October 26th, 2011 — 11:58 am

As far as I know, there have been 4 primary interventions that involve directly writing poetry into genes.

The first was renegade bio-artist Joe Davis’ Microvenus project. He wrote an an ancient fertility glyph into an e coli in 1996 and exhibited it at Ars Electronica 2000. For this he invented his own coding structure.

The second was Eduardo Kac’s insertion of a biblical verse (“Let man have dominion over the fish of the sea, and over the fowl of the air, and over every living thing that moves upon the earth.”) into a strand of DNA for his 1998 Genesis exhibit. In this exhibit networked viewers control a UV light which effects the rate of bacterial propogation (in other words, alters its publishing).
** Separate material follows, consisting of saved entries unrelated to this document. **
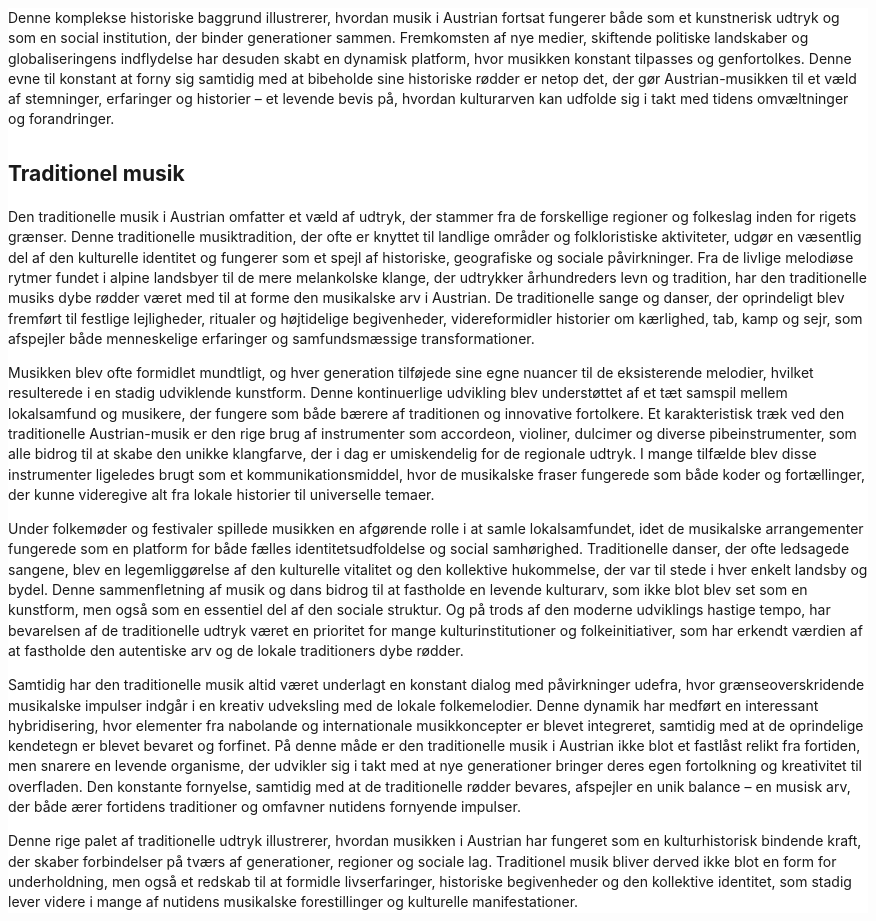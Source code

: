 Denne komplekse historiske baggrund illustrerer, hvordan musik i Austrian fortsat fungerer både som et kunstnerisk udtryk og som en social institution, der binder generationer sammen. Fremkomsten af nye medier, skiftende politiske landskaber og globaliseringens indflydelse har desuden skabt en dynamisk platform, hvor musikken konstant tilpasses og genfortolkes. Denne evne til konstant at forny sig samtidig med at bibeholde sine historiske rødder er netop det, der gør Austrian-musikken til et væld af stemninger, erfaringer og historier – et levende bevis på, hvordan kulturarven kan udfolde sig i takt med tidens omvæltninger og forandringer.


## Traditionel musik

Den traditionelle musik i Austrian omfatter et væld af udtryk, der stammer fra de forskellige regioner og folkeslag inden for rigets grænser. Denne traditionelle musiktradition, der ofte er knyttet til landlige områder og folkloristiske aktiviteter, udgør en væsentlig del af den kulturelle identitet og fungerer som et spejl af historiske, geografiske og sociale påvirkninger. Fra de livlige melodiøse rytmer fundet i alpine landsbyer til de mere melankolske klange, der udtrykker århundreders levn og tradition, har den traditionelle musiks dybe rødder været med til at forme den musikalske arv i Austrian. De traditionelle sange og danser, der oprindeligt blev fremført til festlige lejligheder, ritualer og højtidelige begivenheder, videreformidler historier om kærlighed, tab, kamp og sejr, som afspejler både menneskelige erfaringer og samfundsmæssige transformationer.

Musikken blev ofte formidlet mundtligt, og hver generation tilføjede sine egne nuancer til de eksisterende melodier, hvilket resulterede i en stadig udviklende kunstform. Denne kontinuerlige udvikling blev understøttet af et tæt samspil mellem lokalsamfund og musikere, der fungere som både bærere af traditionen og innovative fortolkere. Et karakteristisk træk ved den traditionelle Austrian-musik er den rige brug af instrumenter som accordeon, violiner, dulcimer og diverse pibeinstrumenter, som alle bidrog til at skabe den unikke klangfarve, der i dag er umiskendelig for de regionale udtryk. I mange tilfælde blev disse instrumenter ligeledes brugt som et kommunikationsmiddel, hvor de musikalske fraser fungerede som både koder og fortællinger, der kunne videregive alt fra lokale historier til universelle temaer.

Under folkemøder og festivaler spillede musikken en afgørende rolle i at samle lokalsamfundet, idet de musikalske arrangementer fungerede som en platform for både fælles identitetsudfoldelse og social samhørighed. Traditionelle danser, der ofte ledsagede sangene, blev en legemliggørelse af den kulturelle vitalitet og den kollektive hukommelse, der var til stede i hver enkelt landsby og bydel. Denne sammenfletning af musik og dans bidrog til at fastholde en levende kulturarv, som ikke blot blev set som en kunstform, men også som en essentiel del af den sociale struktur. Og på trods af den moderne udviklings hastige tempo, har bevarelsen af de traditionelle udtryk været en prioritet for mange kulturinstitutioner og folkeinitiativer, som har erkendt værdien af at fastholde den autentiske arv og de lokale traditioners dybe rødder.

Samtidig har den traditionelle musik altid været underlagt en konstant dialog med påvirkninger udefra, hvor grænseoverskridende musikalske impulser indgår i en kreativ udveksling med de lokale folkemelodier. Denne dynamik har medført en interessant hybridisering, hvor elementer fra nabolande og internationale musikkoncepter er blevet integreret, samtidig med at de oprindelige kendetegn er blevet bevaret og forfinet. På denne måde er den traditionelle musik i Austrian ikke blot et fastlåst relikt fra fortiden, men snarere en levende organisme, der udvikler sig i takt med at nye generationer bringer deres egen fortolkning og kreativitet til overfladen. Den konstante fornyelse, samtidig med at de traditionelle rødder bevares, afspejler en unik balance – en musisk arv, der både ærer fortidens traditioner og omfavner nutidens fornyende impulser.

Denne rige palet af traditionelle udtryk illustrerer, hvordan musikken i Austrian har fungeret som en kulturhistorisk bindende kraft, der skaber forbindelser på tværs af generationer, regioner og sociale lag. Traditionel musik bliver derved ikke blot en form for underholdning, men også et redskab til at formidle livserfaringer, historiske begivenheder og den kollektive identitet, som stadig lever videre i mange af nutidens musikalske forestillinger og kulturelle manifestationer.
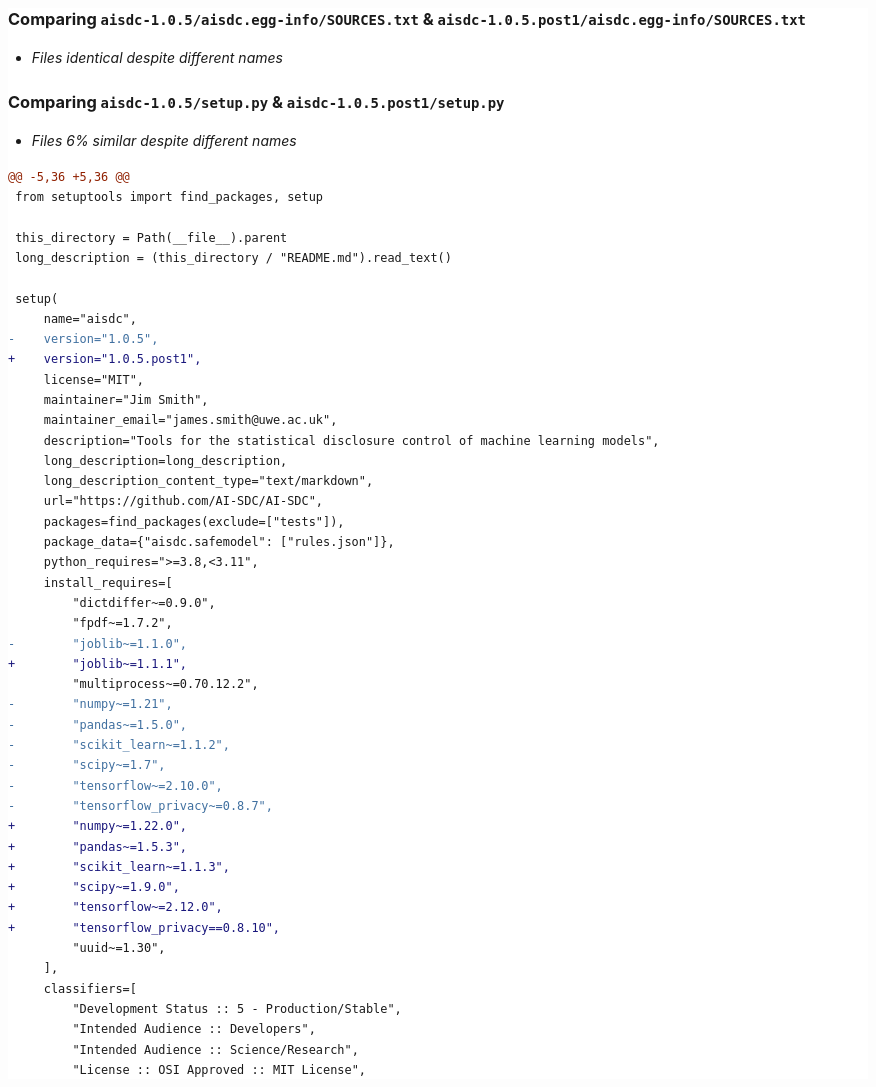 ### Comparing `aisdc-1.0.5/aisdc.egg-info/SOURCES.txt` & `aisdc-1.0.5.post1/aisdc.egg-info/SOURCES.txt`

 * *Files identical despite different names*

### Comparing `aisdc-1.0.5/setup.py` & `aisdc-1.0.5.post1/setup.py`

 * *Files 6% similar despite different names*

```diff
@@ -5,36 +5,36 @@
 from setuptools import find_packages, setup
 
 this_directory = Path(__file__).parent
 long_description = (this_directory / "README.md").read_text()
 
 setup(
     name="aisdc",
-    version="1.0.5",
+    version="1.0.5.post1",
     license="MIT",
     maintainer="Jim Smith",
     maintainer_email="james.smith@uwe.ac.uk",
     description="Tools for the statistical disclosure control of machine learning models",
     long_description=long_description,
     long_description_content_type="text/markdown",
     url="https://github.com/AI-SDC/AI-SDC",
     packages=find_packages(exclude=["tests"]),
     package_data={"aisdc.safemodel": ["rules.json"]},
     python_requires=">=3.8,<3.11",
     install_requires=[
         "dictdiffer~=0.9.0",
         "fpdf~=1.7.2",
-        "joblib~=1.1.0",
+        "joblib~=1.1.1",
         "multiprocess~=0.70.12.2",
-        "numpy~=1.21",
-        "pandas~=1.5.0",
-        "scikit_learn~=1.1.2",
-        "scipy~=1.7",
-        "tensorflow~=2.10.0",
-        "tensorflow_privacy~=0.8.7",
+        "numpy~=1.22.0",
+        "pandas~=1.5.3",
+        "scikit_learn~=1.1.3",
+        "scipy~=1.9.0",
+        "tensorflow~=2.12.0",
+        "tensorflow_privacy==0.8.10",
         "uuid~=1.30",
     ],
     classifiers=[
         "Development Status :: 5 - Production/Stable",
         "Intended Audience :: Developers",
         "Intended Audience :: Science/Research",
         "License :: OSI Approved :: MIT License",
```
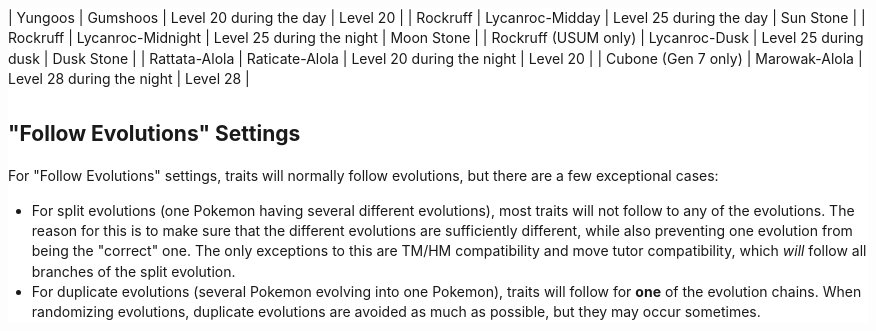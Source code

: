 | Yungoos              | Gumshoos          | Level 20 during the day                   | Level 20                 |
| Rockruff             | Lycanroc-Midday   | Level 25 during the day                   | Sun Stone                |
| Rockruff             | Lycanroc-Midnight | Level 25 during the night                 | Moon Stone               |
| Rockruff (USUM only) | Lycanroc-Dusk     | Level 25 during dusk                      | Dusk Stone               |
| Rattata-Alola        | Raticate-Alola    | Level 20 during the night                 | Level 20                 |
| Cubone (Gen 7 only)  | Marowak-Alola     | Level 28 during the night                 | Level 28                 |

## "Follow Evolutions" Settings

For "Follow Evolutions" settings, traits will normally follow evolutions, but there are a few exceptional cases:

* For split evolutions (one Pokemon having several different evolutions), most traits will not follow to any of the evolutions. The reason for this is to make sure that the different evolutions are sufficiently different, while also preventing one evolution from being the "correct" one. The only exceptions to this are TM/HM compatibility and move tutor compatibility, which *will* follow all branches of the split evolution.
* For duplicate evolutions (several Pokemon evolving into one Pokemon), traits will follow for **one** of the evolution chains. When randomizing evolutions, duplicate evolutions are avoided as much as possible, but they may occur sometimes.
The third was Craig Venter who on May 20th 2010 announced that his team had created and watermarked the first self-replicating artificial organism with a codified puzzle, the names of the organism’s authors, and 3 citations, including one from James Joyce: “TO LIVE, TO ERR, TO FALL, TO TRUIMPH, TO RECREATE LIFE OUT OF LIFE”. Ominous? Perhaps. Trivial? Not at all. This shifts the definition of self-publishing.
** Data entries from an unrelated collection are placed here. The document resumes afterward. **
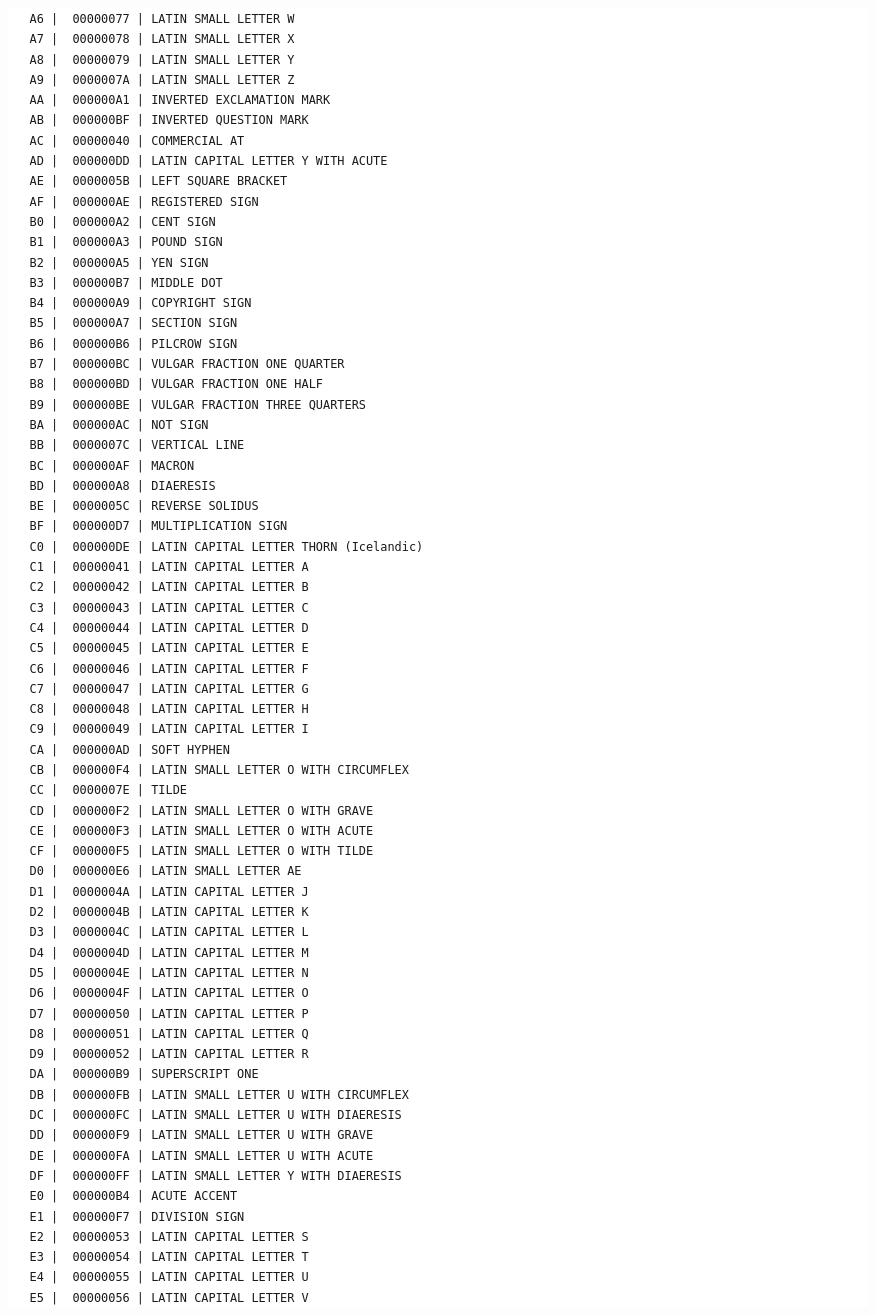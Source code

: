 	   A6 |	 00000077 | LATIN SMALL LETTER W
	   A7 |	 00000078 | LATIN SMALL LETTER X
	   A8 |	 00000079 | LATIN SMALL LETTER Y
	   A9 |	 0000007A | LATIN SMALL LETTER Z
	   AA |	 000000A1 | INVERTED EXCLAMATION MARK
	   AB |	 000000BF | INVERTED QUESTION MARK
	   AC |	 00000040 | COMMERCIAL AT
	   AD |	 000000DD | LATIN CAPITAL LETTER Y WITH ACUTE
	   AE |	 0000005B | LEFT SQUARE BRACKET
	   AF |	 000000AE | REGISTERED SIGN
	   B0 |	 000000A2 | CENT SIGN
	   B1 |	 000000A3 | POUND SIGN
	   B2 |	 000000A5 | YEN SIGN
	   B3 |	 000000B7 | MIDDLE DOT
	   B4 |	 000000A9 | COPYRIGHT SIGN
	   B5 |	 000000A7 | SECTION SIGN
	   B6 |	 000000B6 | PILCROW SIGN
	   B7 |	 000000BC | VULGAR FRACTION ONE QUARTER
	   B8 |	 000000BD | VULGAR FRACTION ONE HALF
	   B9 |	 000000BE | VULGAR FRACTION THREE QUARTERS
	   BA |	 000000AC | NOT SIGN
	   BB |	 0000007C | VERTICAL LINE
	   BC |	 000000AF | MACRON
	   BD |	 000000A8 | DIAERESIS
	   BE |	 0000005C | REVERSE SOLIDUS
	   BF |	 000000D7 | MULTIPLICATION SIGN
	   C0 |	 000000DE | LATIN CAPITAL LETTER THORN (Icelandic)
	   C1 |	 00000041 | LATIN CAPITAL LETTER A
	   C2 |	 00000042 | LATIN CAPITAL LETTER B
	   C3 |	 00000043 | LATIN CAPITAL LETTER C
	   C4 |	 00000044 | LATIN CAPITAL LETTER D
	   C5 |	 00000045 | LATIN CAPITAL LETTER E
	   C6 |	 00000046 | LATIN CAPITAL LETTER F
	   C7 |	 00000047 | LATIN CAPITAL LETTER G
	   C8 |	 00000048 | LATIN CAPITAL LETTER H
	   C9 |	 00000049 | LATIN CAPITAL LETTER I
	   CA |	 000000AD | SOFT HYPHEN
	   CB |	 000000F4 | LATIN SMALL LETTER O WITH CIRCUMFLEX
	   CC |	 0000007E | TILDE
	   CD |	 000000F2 | LATIN SMALL LETTER O WITH GRAVE
	   CE |	 000000F3 | LATIN SMALL LETTER O WITH ACUTE
	   CF |	 000000F5 | LATIN SMALL LETTER O WITH TILDE
	   D0 |	 000000E6 | LATIN SMALL LETTER AE
	   D1 |	 0000004A | LATIN CAPITAL LETTER J
	   D2 |	 0000004B | LATIN CAPITAL LETTER K
	   D3 |	 0000004C | LATIN CAPITAL LETTER L
	   D4 |	 0000004D | LATIN CAPITAL LETTER M
	   D5 |	 0000004E | LATIN CAPITAL LETTER N
	   D6 |	 0000004F | LATIN CAPITAL LETTER O
	   D7 |	 00000050 | LATIN CAPITAL LETTER P
	   D8 |	 00000051 | LATIN CAPITAL LETTER Q
	   D9 |	 00000052 | LATIN CAPITAL LETTER R
	   DA |	 000000B9 | SUPERSCRIPT ONE
	   DB |	 000000FB | LATIN SMALL LETTER U WITH CIRCUMFLEX
	   DC |	 000000FC | LATIN SMALL LETTER U WITH DIAERESIS
	   DD |	 000000F9 | LATIN SMALL LETTER U WITH GRAVE
	   DE |	 000000FA | LATIN SMALL LETTER U WITH ACUTE
	   DF |	 000000FF | LATIN SMALL LETTER Y WITH DIAERESIS
	   E0 |	 000000B4 | ACUTE ACCENT
	   E1 |	 000000F7 | DIVISION SIGN
	   E2 |	 00000053 | LATIN CAPITAL LETTER S
	   E3 |	 00000054 | LATIN CAPITAL LETTER T
	   E4 |	 00000055 | LATIN CAPITAL LETTER U
	   E5 |	 00000056 | LATIN CAPITAL LETTER V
The fourth poetic-genetic intervention, Christian Bök’s Xenotext Experiment, was proposed in 2007 and implemented in 2011; it apparently releases poetic responses (proteins encrypted in readable ways).
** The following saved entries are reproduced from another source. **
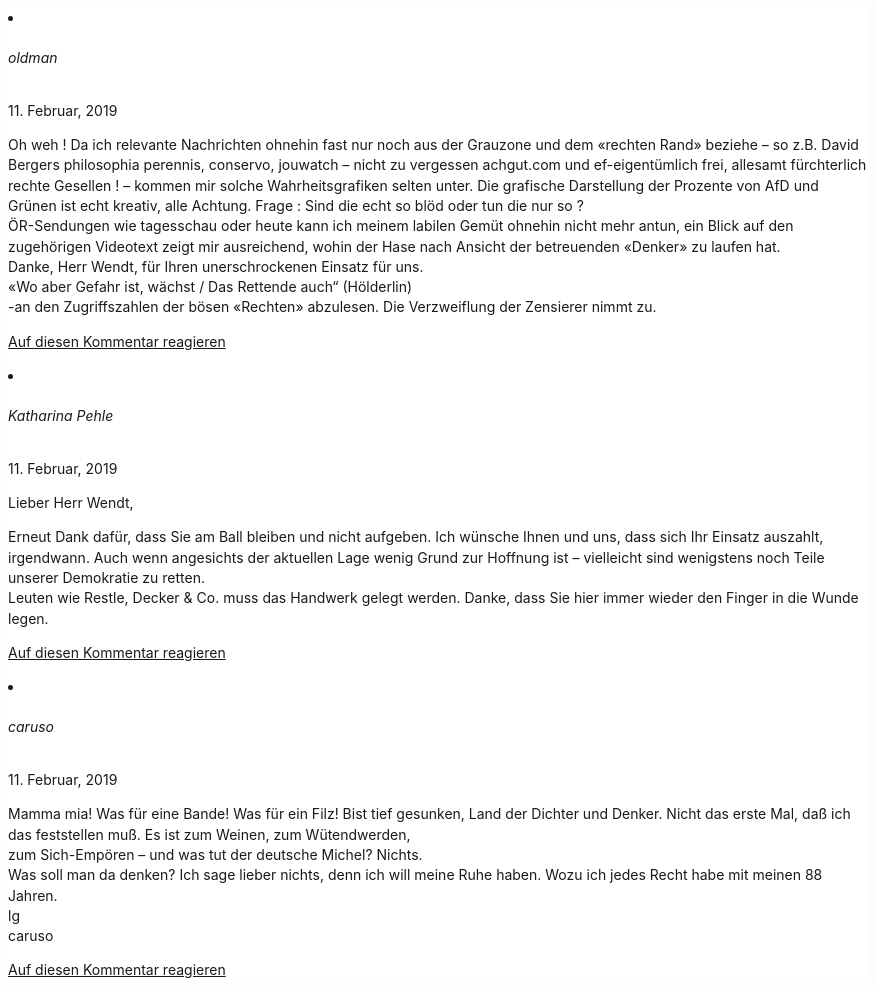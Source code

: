 
</li>
<li class="comment odd alt thread-odd thread-alt depth-1 clearfix" id="li-comment-8504">
<h6 class="author">oldman</h6> <span class="date">11. Februar, 2019</span>



Oh weh ! Da ich relevante Nachrichten ohnehin fast nur noch aus der Grauzone und dem «rechten Rand» beziehe &#8211; so z.B. David Bergers philosophia perennis, conservo, jouwatch &#8211; nicht zu vergessen achgut.com und ef-eigentümlich frei, allesamt fürchterlich rechte Gesellen ! &#8211; kommen mir solche Wahrheitsgrafiken selten unter. Die grafische Darstellung der Prozente von AfD und Grünen ist echt kreativ, alle Achtung. Frage : Sind die echt so blöd oder tun die nur so ?<br>
ÖR-Sendungen wie tagesschau oder heute kann ich meinem labilen Gemüt ohnehin nicht mehr antun, ein Blick auf den zugehörigen Videotext zeigt mir ausreichend, wohin der Hase nach Ansicht der betreuenden «Denker» zu laufen hat.<br>
Danke, Herr Wendt, für Ihren unerschrockenen Einsatz für uns.<br>
«Wo aber Gefahr ist, wächst / Das Rettende auch“ (Hölderlin)<br>
-an den Zugriffszahlen der bösen «Rechten» abzulesen. Die Verzweiflung der Zensierer nimmt zu.

<a rel="nofollow" class="comment-reply-link" href="#comment-8504" data-commentid="8504" data-postid="8304" data-belowelement="comment-8504" data-respondelement="respond" data-replyto="Antworte auf oldman" aria-label="Antworte auf oldman">Auf diesen Kommentar reagieren</a> 


</li>
<li class="comment even thread-even depth-1 clearfix" id="li-comment-8506">
<h6 class="author">Katharina Pehle</h6> <span class="date">11. Februar, 2019</span>



Lieber Herr Wendt,

Erneut Dank dafür, dass Sie am Ball bleiben und nicht aufgeben. Ich wünsche Ihnen und uns, dass sich Ihr Einsatz auszahlt, irgendwann. Auch wenn angesichts der aktuellen Lage wenig Grund zur Hoffnung ist &#8211; vielleicht sind wenigstens noch Teile unserer Demokratie zu retten.<br>
Leuten wie Restle, Decker &amp; Co. muss das Handwerk gelegt werden. Danke, dass Sie hier immer wieder den Finger in die Wunde legen.

<a rel="nofollow" class="comment-reply-link" href="#comment-8506" data-commentid="8506" data-postid="8304" data-belowelement="comment-8506" data-respondelement="respond" data-replyto="Antworte auf Katharina Pehle" aria-label="Antworte auf Katharina Pehle">Auf diesen Kommentar reagieren</a> 


</li>
<li class="comment odd alt thread-odd thread-alt depth-1 clearfix" id="li-comment-8508">
<h6 class="author">caruso</h6> <span class="date">11. Februar, 2019</span>



Mamma mia! Was für eine Bande! Was für ein Filz! Bist tief gesunken, Land der Dichter und Denker. Nicht das erste Mal, daß ich das feststellen muß. Es ist zum Weinen, zum Wütendwerden,<br>
zum Sich-Empören &#8211; und was tut der deutsche Michel? Nichts.<br>
Was soll man da denken? Ich sage lieber nichts, denn ich will meine Ruhe haben. Wozu ich jedes Recht habe mit meinen 88 Jahren.<br>
lg<br>
caruso

<a rel="nofollow" class="comment-reply-link" href="#comment-8508" data-commentid="8508" data-postid="8304" data-belowelement="comment-8508" data-respondelement="respond" data-replyto="Antworte auf caruso" aria-label="Antworte auf caruso">Auf diesen Kommentar reagieren</a>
Each of these processes is far from creating a living language that will persist without complicated life support or function as viable technology for reading that will challenge the book or screen. Though Venter’s organism replicates; and Bök intends to splice his next verse into a very durable critter and potentially outlive humanity, there is the problem of user interface developments: how exactly do we read these texts except as interventions which challenge our conception of memory substrates?

Each project is more akin to a microbe making a tattoo on an elephant than a sustained treatise on molecular poetry. Yet these tiny revolutionary incremental splices interject imagination onto molecular substrates, intertwine the context of text with molecular biology, and anticipate a radical shift in the materiality of reading.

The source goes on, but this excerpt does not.